Geopolitics: US-China

 US-China relation is at an all-time low after the implications of Covid-19 have become clear. This not only means enormous changes for the USA and China but also impacts the whole world. Let’s dive deep into geopolitics and the US and China’s current role in it.


US-China Geopolitics
US-China


Geopolitics is the study of how geography and power interact to shape international relations. A country’s geography shapes its resources and how it communicates with its neighbors. Thanks to technology, today the world has become small. So, geopolitics now affects not only neighboring countries, but it constitutes the entire world.

The US became a superpower before the first world war. Since then, the US went on to dominate other countries in the military field. This hands the US immense power in geopolitics. And the US has exercised its power at will. They have toppled governments, made regime changes across the world, put sanctions on other countries, etc.

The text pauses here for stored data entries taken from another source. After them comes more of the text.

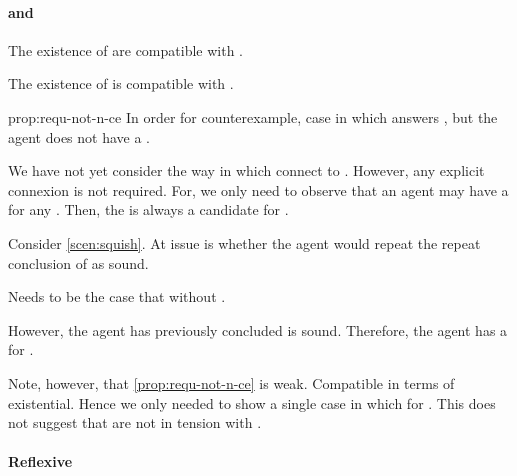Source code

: \paragraph*{ and \issueConstraint{}}

\begin{note}
  The existence of  are compatible with \issueConstraint{}.
  \begin{proposition}
    \label{prop:requ-not-n-ce}
    The existence of  is compatible with \issueConstraint{}.
  \end{proposition}
  \begin{argument}{prop:requ-not-n-ce}
    In order for counterexample, case in which \ros{} answers \qWhyV{}, but the agent does not have a \wit{}.

    We have not yet consider the way in which  connect to \qWhyV{}.
    However, any explicit connexion is not required.
    For, we only need to observe that an agent may have a \wit{} for any \requ{}.
    Then, the \wit{} is always a candidate for \qHowV{}.

    Consider \autoref{scen:squish}.
    At issue is whether the agent would repeat the repeat conclusion of \sqE{} as sound.

    Needs to be the case that \ros{} without \wit{}.

    However, the agent has previously concluded \sqE{} is sound.
    Therefore, the agent has a \wit{} for \ros{}.
  \end{argument}

  Note, however, that \autoref{prop:requ-not-n-ce} is weak.
  Compatible in terms of existential.
  Hence we only needed to show a single case in which \wit{} for \requ{}.
  This does not suggest that  are not in tension with \issueConstraint{}.
\end{note}

\paragraph*{Reflexive }

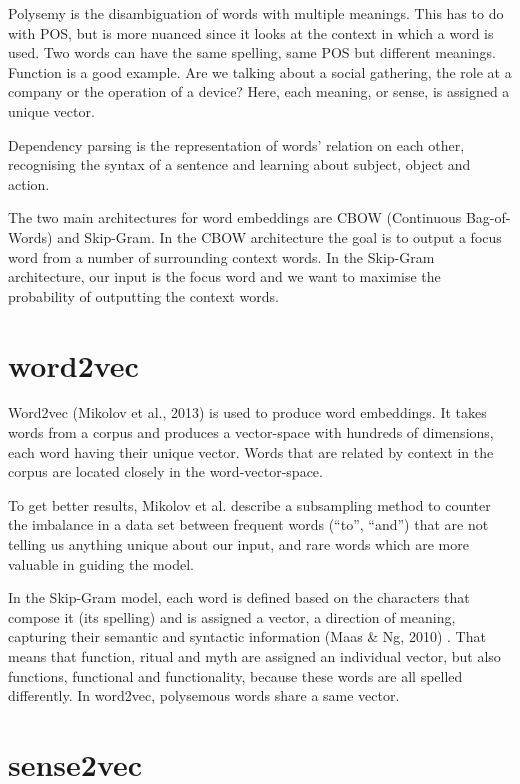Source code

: \documentclass[12pt, usenames, dvipsnames]{report}
\begin{document}
\begin{flushleft}
Polysemy is the disambiguation of words with multiple meanings.
This has to do with POS, but is more nuanced since it looks at the context in which a word is used.
Two words can have the same spelling, same POS but different meanings.
Function is a good example.
Are we talking about a social gathering, the role at a company or the operation of a device? Here, each meaning, or sense, is assigned a unique vector.

Dependency parsing is the representation of words’ relation on each other, recognising the syntax of a sentence and learning about subject, object and action.

The two main architectures for word embeddings are CBOW (Continuous Bag-of-Words) and Skip-Gram.
In the CBOW architecture the goal is to output a focus word from a number of surrounding context words.
In the Skip-Gram architecture, our input is the focus word and we want to maximise the probability of outputting the context words.


\section{word2vec}

Word2vec (Mikolov et al., 2013) \cite{mikolov2013} is used to produce word embeddings.
It takes words from a corpus and produces a vector-space with hundreds of dimensions, each word having their unique vector.
Words that are related by context in the corpus are located closely in the word-vector-space.

To get better results, Mikolov et al. describe a subsampling method to counter the imbalance in a data set between frequent words (“to”, “and”) that are not telling us anything unique about our input, and rare words which are more valuable in guiding the model.

In the Skip-Gram model, each word is defined based on the characters that compose it (its spelling) and is assigned a vector, a direction of meaning, capturing their semantic and syntactic information (Maas \& Ng, 2010) \cite{maas2010}.
That means that function, ritual and myth are assigned an individual vector, but also functions, functional and functionality, because these words are all spelled differently.
In word2vec, polysemous words share a same vector.


\section{sense2vec}


\end{flushleft}
\end{document}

They either allied with oil-rich countries or made an enemy of them. So, as we can see, the US has a long history of impactful participation in geopolitics.

China, on the other hand, is a recent entry into the list of superpowers. China capitalized on global capitalism since the 1980s to become a powerful nation despite calling itself a socialist/communist country. Since then, China has probed and prodded in various sectors to achieve superiority. China has taken the world’s manufacturing needs into its own hands and profited tremendously from it. This allowed China to exercise direct power over various smaller nations by giving them unpayable loans. These loans allow China to enter the market and do things at their own will in these countries.

These two superpowers came head to head in recent years. The US sees the rise of a competing superpower as threatening and is trying to minimize China’s control over the world. But both countries know that a war between them would only bring their demise. So, they are competing on the economic front. But the US is in a bind. Their economy is tied to China’s economy. Many economic sanctions on China will also hurt the US. So, the US’s best bet is to change China from within. If the Chinese people rise up and demand unfiltered capitalism instead of pseudo-communist authoritarianism, then the US might have control over China.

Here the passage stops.